Got mine today. The high matches the turbo on my P3D Q5 at nearly half the size. Seems like this will be a great light for backpacking to complement a headlight.


----------



## KarstGhost (Dec 25, 2009)

windstrings said:


> who did you order it from?
> 
> I ordered mine from Battery Junction 2 days ago because they are the only one I could find a 5% discount on and it mailed the next day.


 

I ordered mine from Battery Junction as well. I never received an email saying it was shipped or anything though. Hmm, might be my spam filter.


----------



## windstrings (Dec 25, 2009)

KarstGhost said:


> I ordered mine from Battery Junction as well. I never received an email saying it was shipped or anything though. Hmm, might be my spam filter.

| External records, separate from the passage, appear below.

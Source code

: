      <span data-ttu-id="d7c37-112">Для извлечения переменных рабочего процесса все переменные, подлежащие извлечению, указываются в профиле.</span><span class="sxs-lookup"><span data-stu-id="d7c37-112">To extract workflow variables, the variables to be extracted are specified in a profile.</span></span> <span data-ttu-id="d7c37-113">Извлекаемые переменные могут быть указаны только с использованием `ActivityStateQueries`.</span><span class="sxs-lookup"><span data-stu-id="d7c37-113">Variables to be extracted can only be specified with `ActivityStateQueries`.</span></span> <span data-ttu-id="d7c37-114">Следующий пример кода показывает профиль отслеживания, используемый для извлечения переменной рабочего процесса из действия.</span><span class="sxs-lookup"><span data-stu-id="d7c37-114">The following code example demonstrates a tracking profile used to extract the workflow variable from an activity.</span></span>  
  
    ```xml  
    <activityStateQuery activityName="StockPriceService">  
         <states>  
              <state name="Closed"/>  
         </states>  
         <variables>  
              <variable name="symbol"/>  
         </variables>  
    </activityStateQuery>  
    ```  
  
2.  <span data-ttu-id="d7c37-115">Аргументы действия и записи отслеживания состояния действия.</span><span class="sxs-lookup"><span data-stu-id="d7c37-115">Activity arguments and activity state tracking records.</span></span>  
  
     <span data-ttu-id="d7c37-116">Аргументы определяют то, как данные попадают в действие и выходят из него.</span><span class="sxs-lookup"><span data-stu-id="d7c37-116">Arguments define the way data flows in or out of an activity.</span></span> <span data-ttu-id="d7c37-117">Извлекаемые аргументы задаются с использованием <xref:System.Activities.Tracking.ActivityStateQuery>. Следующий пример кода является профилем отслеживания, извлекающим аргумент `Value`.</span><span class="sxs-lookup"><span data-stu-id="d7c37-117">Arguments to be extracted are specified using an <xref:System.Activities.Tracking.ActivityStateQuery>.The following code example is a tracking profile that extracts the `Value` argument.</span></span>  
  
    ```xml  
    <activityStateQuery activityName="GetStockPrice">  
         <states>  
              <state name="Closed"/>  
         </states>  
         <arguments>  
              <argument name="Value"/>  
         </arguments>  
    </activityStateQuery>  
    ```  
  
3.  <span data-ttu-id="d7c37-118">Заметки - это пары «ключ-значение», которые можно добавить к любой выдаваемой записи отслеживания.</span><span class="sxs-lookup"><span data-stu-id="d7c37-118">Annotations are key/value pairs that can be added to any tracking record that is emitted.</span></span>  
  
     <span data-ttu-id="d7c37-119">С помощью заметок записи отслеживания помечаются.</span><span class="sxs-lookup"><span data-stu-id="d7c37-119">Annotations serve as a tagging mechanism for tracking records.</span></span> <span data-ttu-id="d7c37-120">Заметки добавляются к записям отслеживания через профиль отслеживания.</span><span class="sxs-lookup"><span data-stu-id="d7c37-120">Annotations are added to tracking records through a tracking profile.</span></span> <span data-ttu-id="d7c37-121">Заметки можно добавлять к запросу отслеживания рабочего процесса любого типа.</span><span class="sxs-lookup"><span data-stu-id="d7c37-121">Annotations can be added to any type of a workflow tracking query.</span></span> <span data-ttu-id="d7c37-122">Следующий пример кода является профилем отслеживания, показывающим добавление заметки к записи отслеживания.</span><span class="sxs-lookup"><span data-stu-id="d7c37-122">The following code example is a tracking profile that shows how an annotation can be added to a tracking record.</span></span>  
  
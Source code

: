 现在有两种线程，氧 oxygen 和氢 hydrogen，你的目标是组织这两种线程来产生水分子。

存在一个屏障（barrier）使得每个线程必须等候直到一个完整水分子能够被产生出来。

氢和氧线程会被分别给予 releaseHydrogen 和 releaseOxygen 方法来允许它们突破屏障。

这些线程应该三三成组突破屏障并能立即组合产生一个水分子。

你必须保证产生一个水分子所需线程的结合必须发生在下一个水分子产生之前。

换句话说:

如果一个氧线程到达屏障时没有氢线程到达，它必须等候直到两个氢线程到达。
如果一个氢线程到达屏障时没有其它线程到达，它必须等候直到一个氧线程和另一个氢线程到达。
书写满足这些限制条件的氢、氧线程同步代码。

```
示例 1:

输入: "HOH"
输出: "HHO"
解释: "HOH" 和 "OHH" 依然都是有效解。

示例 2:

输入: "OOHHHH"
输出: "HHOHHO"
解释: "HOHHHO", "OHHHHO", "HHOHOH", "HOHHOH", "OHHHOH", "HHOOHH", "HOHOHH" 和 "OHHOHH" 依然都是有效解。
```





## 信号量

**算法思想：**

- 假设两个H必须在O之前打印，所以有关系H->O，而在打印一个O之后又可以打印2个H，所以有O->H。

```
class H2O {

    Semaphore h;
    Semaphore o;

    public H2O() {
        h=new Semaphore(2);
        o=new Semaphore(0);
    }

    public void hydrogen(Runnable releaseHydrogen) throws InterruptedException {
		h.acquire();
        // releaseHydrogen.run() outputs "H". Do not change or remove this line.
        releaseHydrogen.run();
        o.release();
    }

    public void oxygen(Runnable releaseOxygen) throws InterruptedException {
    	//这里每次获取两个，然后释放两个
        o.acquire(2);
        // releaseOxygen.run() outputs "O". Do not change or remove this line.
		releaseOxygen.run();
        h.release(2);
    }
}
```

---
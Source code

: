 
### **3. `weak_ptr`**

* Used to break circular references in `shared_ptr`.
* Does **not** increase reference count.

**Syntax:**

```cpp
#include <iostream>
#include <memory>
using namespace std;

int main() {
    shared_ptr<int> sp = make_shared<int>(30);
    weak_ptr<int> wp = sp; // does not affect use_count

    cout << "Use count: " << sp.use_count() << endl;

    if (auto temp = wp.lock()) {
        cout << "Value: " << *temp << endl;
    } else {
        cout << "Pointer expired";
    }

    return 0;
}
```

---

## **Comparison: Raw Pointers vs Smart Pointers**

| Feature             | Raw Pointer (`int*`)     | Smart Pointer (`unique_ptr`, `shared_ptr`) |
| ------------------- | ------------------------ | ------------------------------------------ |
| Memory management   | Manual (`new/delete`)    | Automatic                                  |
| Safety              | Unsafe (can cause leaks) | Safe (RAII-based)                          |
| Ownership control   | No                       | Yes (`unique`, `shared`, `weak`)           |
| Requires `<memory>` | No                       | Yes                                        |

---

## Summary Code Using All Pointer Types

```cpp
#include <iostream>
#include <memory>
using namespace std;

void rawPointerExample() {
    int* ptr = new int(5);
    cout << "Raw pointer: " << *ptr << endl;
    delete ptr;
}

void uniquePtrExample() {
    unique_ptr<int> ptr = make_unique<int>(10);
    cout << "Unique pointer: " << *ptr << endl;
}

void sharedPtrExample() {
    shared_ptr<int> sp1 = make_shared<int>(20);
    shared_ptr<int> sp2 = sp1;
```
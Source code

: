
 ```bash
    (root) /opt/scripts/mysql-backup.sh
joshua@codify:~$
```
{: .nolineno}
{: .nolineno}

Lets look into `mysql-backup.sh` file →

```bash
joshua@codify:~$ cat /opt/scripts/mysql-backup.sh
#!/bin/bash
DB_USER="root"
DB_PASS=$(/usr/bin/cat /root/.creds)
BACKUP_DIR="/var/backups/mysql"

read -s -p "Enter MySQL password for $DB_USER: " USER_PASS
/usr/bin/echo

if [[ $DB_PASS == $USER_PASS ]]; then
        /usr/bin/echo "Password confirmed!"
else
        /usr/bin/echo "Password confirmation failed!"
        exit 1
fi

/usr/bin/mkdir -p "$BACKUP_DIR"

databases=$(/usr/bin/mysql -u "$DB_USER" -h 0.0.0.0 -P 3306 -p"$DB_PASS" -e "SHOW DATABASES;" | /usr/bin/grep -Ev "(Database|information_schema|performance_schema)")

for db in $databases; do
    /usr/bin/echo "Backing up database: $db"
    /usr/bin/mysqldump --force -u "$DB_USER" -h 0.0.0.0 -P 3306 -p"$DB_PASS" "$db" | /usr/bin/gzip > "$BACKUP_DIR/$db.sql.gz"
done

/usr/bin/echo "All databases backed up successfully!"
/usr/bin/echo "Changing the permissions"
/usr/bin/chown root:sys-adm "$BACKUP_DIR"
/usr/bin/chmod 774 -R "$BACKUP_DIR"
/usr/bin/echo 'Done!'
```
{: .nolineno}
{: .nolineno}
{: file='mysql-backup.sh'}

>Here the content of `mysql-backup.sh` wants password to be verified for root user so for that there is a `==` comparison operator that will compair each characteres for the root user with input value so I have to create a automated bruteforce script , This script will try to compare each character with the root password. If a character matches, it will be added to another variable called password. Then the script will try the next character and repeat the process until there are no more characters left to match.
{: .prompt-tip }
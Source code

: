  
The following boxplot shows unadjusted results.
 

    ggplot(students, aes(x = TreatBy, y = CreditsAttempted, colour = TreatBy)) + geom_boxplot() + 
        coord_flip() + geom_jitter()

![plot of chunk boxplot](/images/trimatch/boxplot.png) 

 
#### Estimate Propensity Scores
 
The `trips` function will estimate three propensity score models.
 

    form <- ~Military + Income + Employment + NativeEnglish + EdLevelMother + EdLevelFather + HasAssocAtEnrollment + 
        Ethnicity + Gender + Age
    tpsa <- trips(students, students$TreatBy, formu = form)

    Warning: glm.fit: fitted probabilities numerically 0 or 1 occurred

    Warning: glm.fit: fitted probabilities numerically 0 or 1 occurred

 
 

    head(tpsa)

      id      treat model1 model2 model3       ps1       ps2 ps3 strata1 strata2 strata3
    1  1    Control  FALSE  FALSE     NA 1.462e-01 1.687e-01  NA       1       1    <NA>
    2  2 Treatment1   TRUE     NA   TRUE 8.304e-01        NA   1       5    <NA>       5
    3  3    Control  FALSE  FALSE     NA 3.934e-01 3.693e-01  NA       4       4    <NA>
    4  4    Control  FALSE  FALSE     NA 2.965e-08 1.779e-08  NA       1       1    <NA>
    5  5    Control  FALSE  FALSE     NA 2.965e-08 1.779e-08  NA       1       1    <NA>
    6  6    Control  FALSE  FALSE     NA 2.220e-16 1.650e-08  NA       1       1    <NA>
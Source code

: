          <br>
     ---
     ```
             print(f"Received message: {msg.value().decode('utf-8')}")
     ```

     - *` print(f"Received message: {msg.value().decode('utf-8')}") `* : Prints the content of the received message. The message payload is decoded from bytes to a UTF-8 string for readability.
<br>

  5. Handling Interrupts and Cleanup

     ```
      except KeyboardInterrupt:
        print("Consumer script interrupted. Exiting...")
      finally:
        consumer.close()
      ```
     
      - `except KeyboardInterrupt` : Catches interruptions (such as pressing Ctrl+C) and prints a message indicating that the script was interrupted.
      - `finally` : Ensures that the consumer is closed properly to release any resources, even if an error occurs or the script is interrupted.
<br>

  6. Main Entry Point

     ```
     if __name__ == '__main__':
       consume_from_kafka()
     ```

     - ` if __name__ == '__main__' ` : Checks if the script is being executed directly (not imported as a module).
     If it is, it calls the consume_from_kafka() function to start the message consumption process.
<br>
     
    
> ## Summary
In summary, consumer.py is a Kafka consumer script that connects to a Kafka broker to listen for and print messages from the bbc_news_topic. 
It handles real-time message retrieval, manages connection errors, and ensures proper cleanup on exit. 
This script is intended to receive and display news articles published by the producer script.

Yep... better check your spam filter.....



> Fenix PD10 Titan Titanium FENIX-TITANIUM-PD10-TI 1 87.95 Pre-Order = Expected to ship ~12/2
> LED FLashlight, XP-G R5 ,
> 1 x CR123A, 216 lumens!
> (Shipped)
> ...



dont know what that "expected to ship thing is... I think it hasn't been updated...I ordered on Dec 21 and it shipped on Dec22
It says it arrived on Dec24... however I haven't got it.. we had one nasty ice storm yesterday and today its christmas.. so maybe Ill get it the next day they are out.


----------



## MattK (Dec 26, 2009)

The "Expected to ship ~12/2" means that's when we expect the product to arrive and ship. We received the PD10 Ti's in a few seperate shipments so that date was updated as we sold out of the first batch etc. Once your order is placed that date is 'set' on your order and doesn't change. Of course if we were going to miss that date by more than a few days we'd normally send a status update email as soon as we know the product might be late.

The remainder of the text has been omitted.